=== Begin Enclosure ===
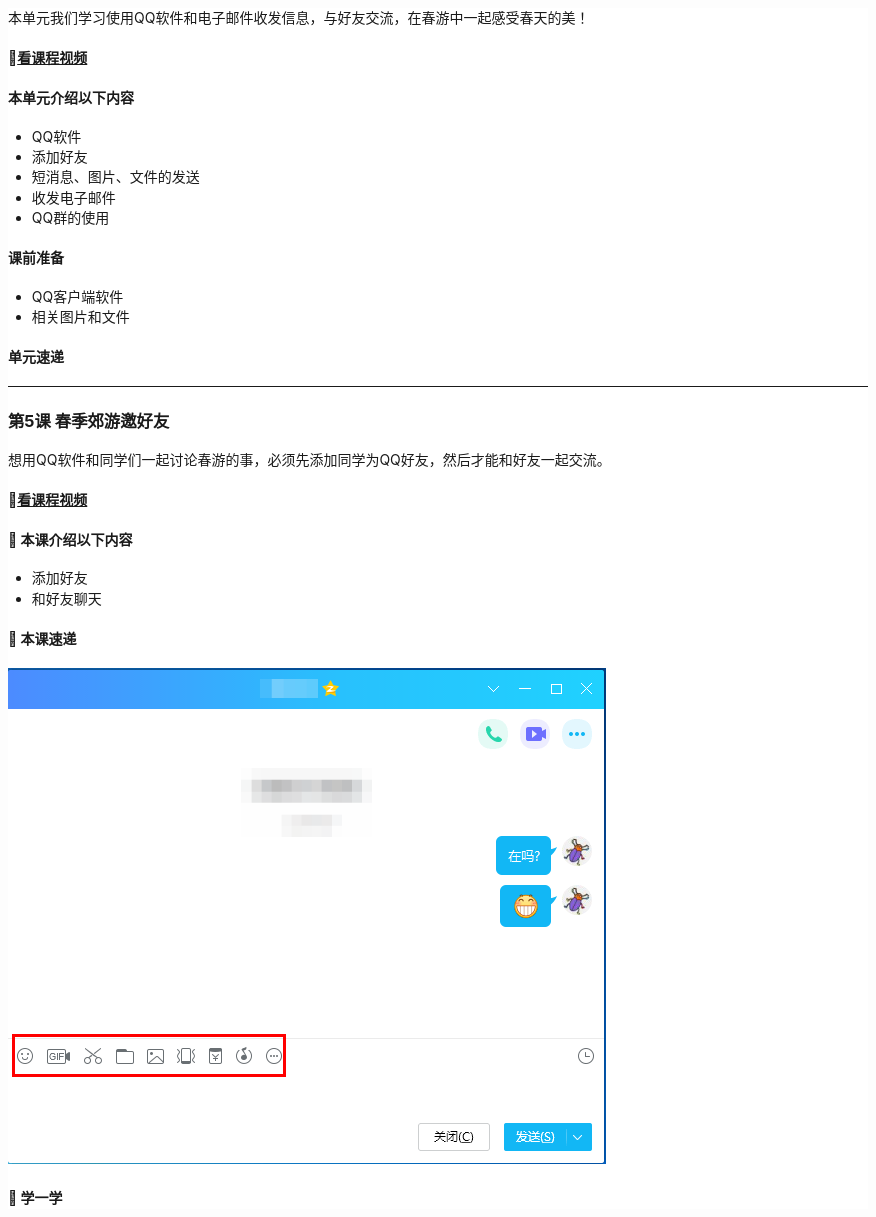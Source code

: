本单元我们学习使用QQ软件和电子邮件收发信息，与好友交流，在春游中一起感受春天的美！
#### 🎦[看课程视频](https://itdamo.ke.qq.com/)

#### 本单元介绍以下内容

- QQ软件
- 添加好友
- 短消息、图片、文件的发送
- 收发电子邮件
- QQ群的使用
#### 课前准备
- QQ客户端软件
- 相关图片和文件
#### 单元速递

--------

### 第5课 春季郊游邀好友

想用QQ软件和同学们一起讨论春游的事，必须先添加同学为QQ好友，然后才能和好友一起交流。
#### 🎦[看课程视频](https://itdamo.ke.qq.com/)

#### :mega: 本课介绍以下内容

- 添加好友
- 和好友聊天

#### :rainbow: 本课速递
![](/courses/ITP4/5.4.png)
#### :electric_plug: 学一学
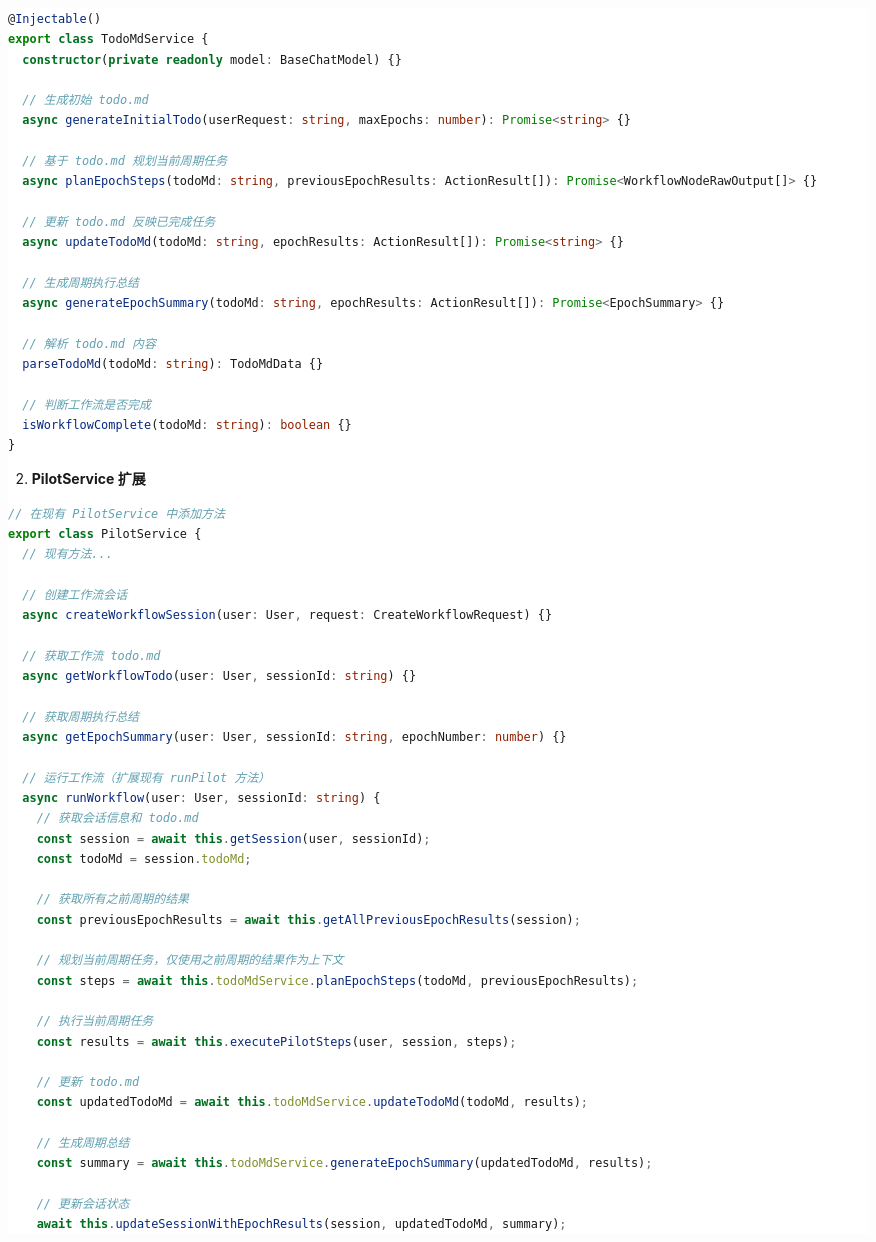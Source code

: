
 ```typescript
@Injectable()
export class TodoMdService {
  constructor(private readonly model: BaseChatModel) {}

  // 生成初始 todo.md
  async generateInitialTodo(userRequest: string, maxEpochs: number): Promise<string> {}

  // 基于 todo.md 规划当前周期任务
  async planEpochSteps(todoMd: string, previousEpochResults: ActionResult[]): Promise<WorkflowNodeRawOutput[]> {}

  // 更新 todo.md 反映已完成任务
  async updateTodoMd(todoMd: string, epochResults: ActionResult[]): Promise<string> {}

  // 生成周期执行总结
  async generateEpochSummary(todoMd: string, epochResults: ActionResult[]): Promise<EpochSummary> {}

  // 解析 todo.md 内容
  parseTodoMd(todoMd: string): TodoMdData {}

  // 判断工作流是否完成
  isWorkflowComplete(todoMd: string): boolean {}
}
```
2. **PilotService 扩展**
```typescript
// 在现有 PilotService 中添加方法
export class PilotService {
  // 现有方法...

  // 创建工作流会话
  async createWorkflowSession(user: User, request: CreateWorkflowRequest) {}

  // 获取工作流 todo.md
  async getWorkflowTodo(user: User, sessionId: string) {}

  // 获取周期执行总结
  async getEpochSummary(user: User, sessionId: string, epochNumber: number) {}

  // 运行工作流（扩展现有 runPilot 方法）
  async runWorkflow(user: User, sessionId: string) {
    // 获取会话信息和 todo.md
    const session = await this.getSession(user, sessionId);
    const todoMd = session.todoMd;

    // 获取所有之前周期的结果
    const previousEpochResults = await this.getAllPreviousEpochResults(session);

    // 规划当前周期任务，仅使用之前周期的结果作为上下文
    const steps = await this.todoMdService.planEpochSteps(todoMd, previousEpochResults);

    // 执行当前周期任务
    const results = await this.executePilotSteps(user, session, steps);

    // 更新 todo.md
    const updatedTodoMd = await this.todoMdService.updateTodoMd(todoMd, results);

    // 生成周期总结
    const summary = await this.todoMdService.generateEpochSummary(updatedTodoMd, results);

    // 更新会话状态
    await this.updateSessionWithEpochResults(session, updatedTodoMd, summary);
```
=== End Enclosure ===
=== Begin Enclosure ===
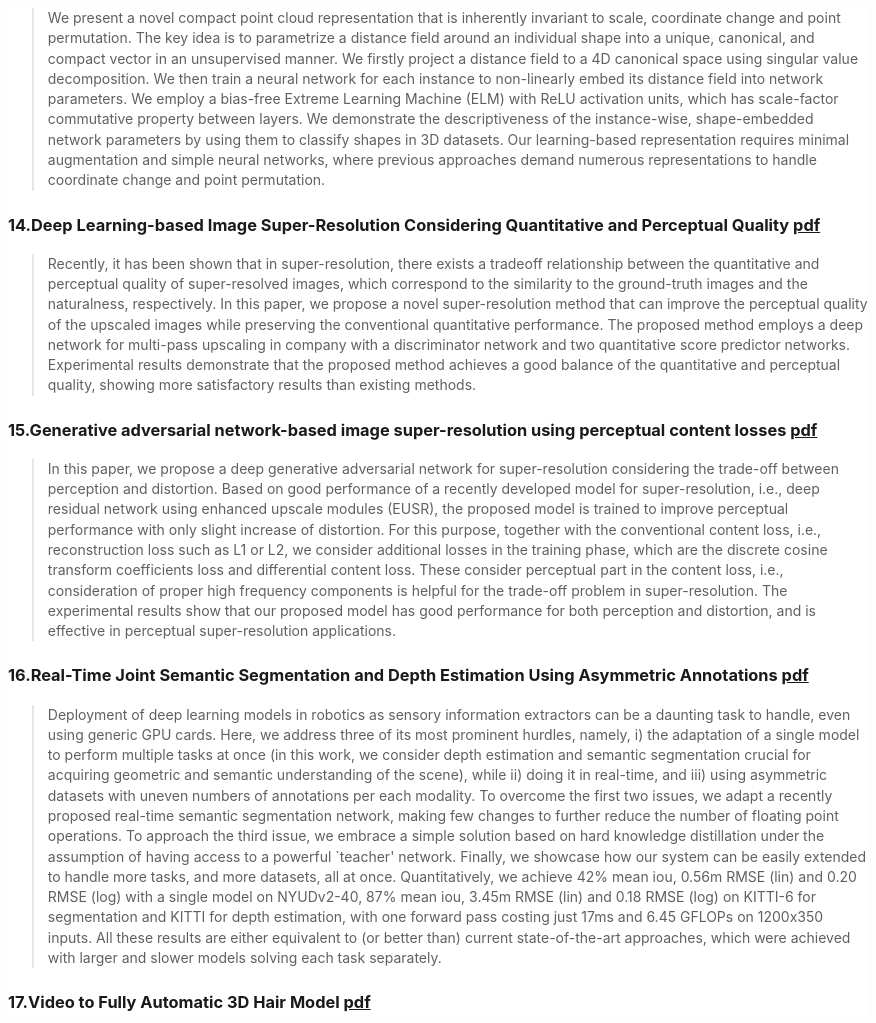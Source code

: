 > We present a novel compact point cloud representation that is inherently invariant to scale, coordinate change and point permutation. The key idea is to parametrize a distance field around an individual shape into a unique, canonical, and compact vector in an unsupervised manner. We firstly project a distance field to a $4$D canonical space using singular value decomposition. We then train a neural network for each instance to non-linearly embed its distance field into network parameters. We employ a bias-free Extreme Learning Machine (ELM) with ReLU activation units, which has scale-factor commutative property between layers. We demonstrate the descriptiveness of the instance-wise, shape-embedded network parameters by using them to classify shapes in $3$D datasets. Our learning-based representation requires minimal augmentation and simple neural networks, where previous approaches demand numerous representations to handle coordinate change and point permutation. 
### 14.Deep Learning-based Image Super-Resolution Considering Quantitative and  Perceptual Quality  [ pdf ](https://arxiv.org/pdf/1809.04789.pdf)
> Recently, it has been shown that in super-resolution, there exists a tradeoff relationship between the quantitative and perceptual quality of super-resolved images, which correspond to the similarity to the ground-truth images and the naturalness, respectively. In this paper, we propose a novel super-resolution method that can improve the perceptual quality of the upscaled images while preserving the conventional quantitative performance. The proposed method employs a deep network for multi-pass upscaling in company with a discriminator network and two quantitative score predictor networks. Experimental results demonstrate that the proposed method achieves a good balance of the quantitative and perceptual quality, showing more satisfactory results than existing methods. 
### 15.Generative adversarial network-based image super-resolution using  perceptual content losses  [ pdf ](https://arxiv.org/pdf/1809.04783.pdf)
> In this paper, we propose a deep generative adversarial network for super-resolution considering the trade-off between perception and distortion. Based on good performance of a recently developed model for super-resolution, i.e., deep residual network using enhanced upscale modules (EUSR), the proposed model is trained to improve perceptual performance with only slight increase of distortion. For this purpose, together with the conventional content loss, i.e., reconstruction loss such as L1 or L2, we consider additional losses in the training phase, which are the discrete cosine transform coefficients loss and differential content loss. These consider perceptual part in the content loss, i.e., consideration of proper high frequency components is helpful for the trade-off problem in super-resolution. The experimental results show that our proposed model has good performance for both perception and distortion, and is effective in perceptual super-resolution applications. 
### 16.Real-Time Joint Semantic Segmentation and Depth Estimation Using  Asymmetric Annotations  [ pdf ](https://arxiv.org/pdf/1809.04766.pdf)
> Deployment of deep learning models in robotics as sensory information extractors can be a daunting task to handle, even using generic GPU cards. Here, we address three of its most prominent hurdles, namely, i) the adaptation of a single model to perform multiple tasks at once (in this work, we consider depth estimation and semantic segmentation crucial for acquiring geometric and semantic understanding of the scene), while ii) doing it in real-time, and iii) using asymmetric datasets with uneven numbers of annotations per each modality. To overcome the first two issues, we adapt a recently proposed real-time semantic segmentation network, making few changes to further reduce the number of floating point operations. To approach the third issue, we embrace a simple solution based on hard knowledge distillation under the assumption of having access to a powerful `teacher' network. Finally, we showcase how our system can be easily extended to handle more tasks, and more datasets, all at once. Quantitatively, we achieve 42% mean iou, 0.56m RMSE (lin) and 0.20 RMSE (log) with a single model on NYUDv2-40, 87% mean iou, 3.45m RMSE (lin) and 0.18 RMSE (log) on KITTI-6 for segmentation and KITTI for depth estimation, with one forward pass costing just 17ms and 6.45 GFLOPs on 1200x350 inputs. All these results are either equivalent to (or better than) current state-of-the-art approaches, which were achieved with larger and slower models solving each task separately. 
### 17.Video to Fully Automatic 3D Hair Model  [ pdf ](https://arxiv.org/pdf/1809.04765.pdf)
=== End Enclosure ===
=== Begin Enclosure ===
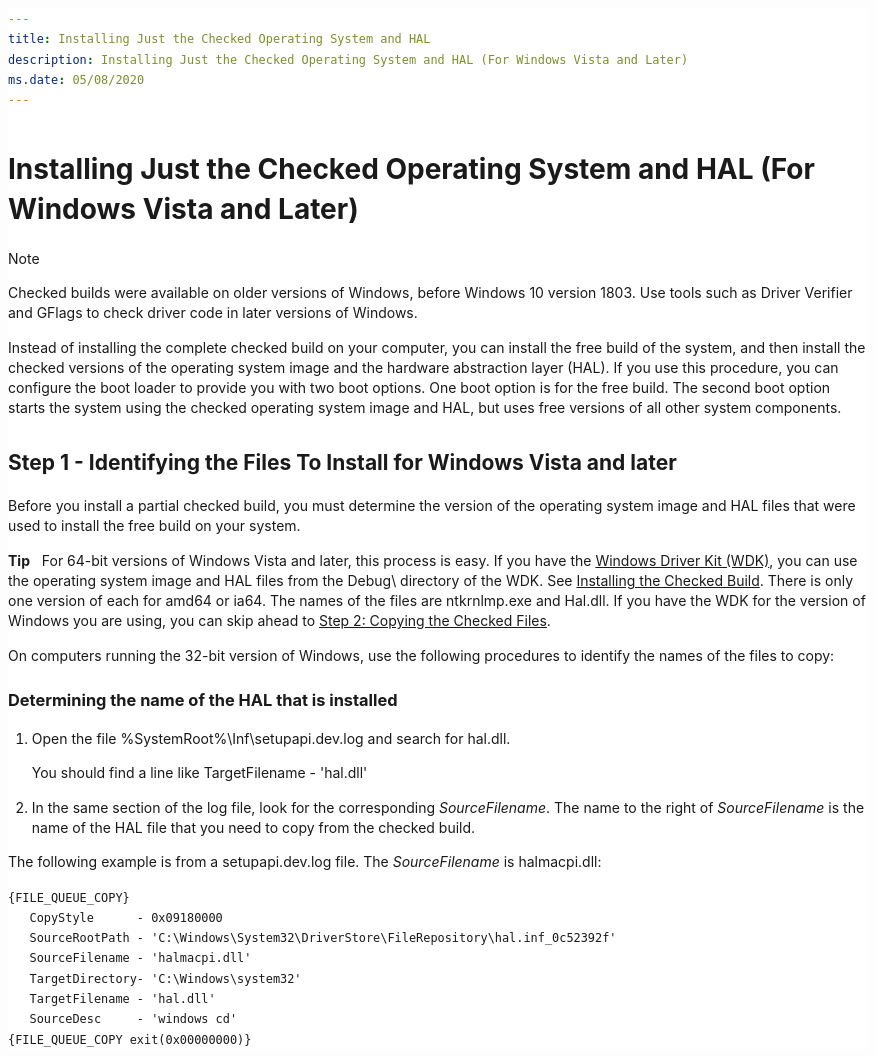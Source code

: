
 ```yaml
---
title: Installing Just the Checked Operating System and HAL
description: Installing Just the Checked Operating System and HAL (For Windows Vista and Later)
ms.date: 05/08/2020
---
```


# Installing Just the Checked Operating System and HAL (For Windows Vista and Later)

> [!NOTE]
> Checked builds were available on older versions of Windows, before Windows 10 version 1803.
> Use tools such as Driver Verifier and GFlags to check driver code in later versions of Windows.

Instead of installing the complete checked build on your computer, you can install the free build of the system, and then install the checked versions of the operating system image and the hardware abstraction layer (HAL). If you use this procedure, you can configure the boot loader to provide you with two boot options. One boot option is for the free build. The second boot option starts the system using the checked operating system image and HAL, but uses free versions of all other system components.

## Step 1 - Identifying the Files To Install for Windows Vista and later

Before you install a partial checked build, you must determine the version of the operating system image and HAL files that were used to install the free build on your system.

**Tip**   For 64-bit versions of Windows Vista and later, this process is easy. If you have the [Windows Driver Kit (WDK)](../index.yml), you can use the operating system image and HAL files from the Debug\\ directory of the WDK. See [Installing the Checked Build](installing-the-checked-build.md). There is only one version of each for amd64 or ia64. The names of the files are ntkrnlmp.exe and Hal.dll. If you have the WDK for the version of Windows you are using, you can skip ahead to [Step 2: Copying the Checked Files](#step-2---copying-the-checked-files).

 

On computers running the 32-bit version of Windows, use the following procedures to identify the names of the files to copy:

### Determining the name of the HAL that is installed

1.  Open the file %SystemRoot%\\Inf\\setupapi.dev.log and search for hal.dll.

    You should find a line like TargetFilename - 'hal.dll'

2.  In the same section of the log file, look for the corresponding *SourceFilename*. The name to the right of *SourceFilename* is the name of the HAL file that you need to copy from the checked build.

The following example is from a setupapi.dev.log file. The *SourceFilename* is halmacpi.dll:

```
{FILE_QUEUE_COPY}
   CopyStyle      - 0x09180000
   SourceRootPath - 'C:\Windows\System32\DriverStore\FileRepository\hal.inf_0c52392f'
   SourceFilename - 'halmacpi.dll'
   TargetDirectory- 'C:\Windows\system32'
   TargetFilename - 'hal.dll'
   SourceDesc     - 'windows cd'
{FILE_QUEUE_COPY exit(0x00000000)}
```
=== End Enclosure ===
» **Task prompt**
Check each line above for the string "updatedTodoMd" and return those that contain it.

» **Exercise result**
    const updatedTodoMd = await this.todoMdService.updateTodoMd(todoMd, results);
    const summary = await this.todoMdService.generateEpochSummary(updatedTodoMd, results);
    await this.updateSessionWithEpochResults(session, updatedTodoMd, summary);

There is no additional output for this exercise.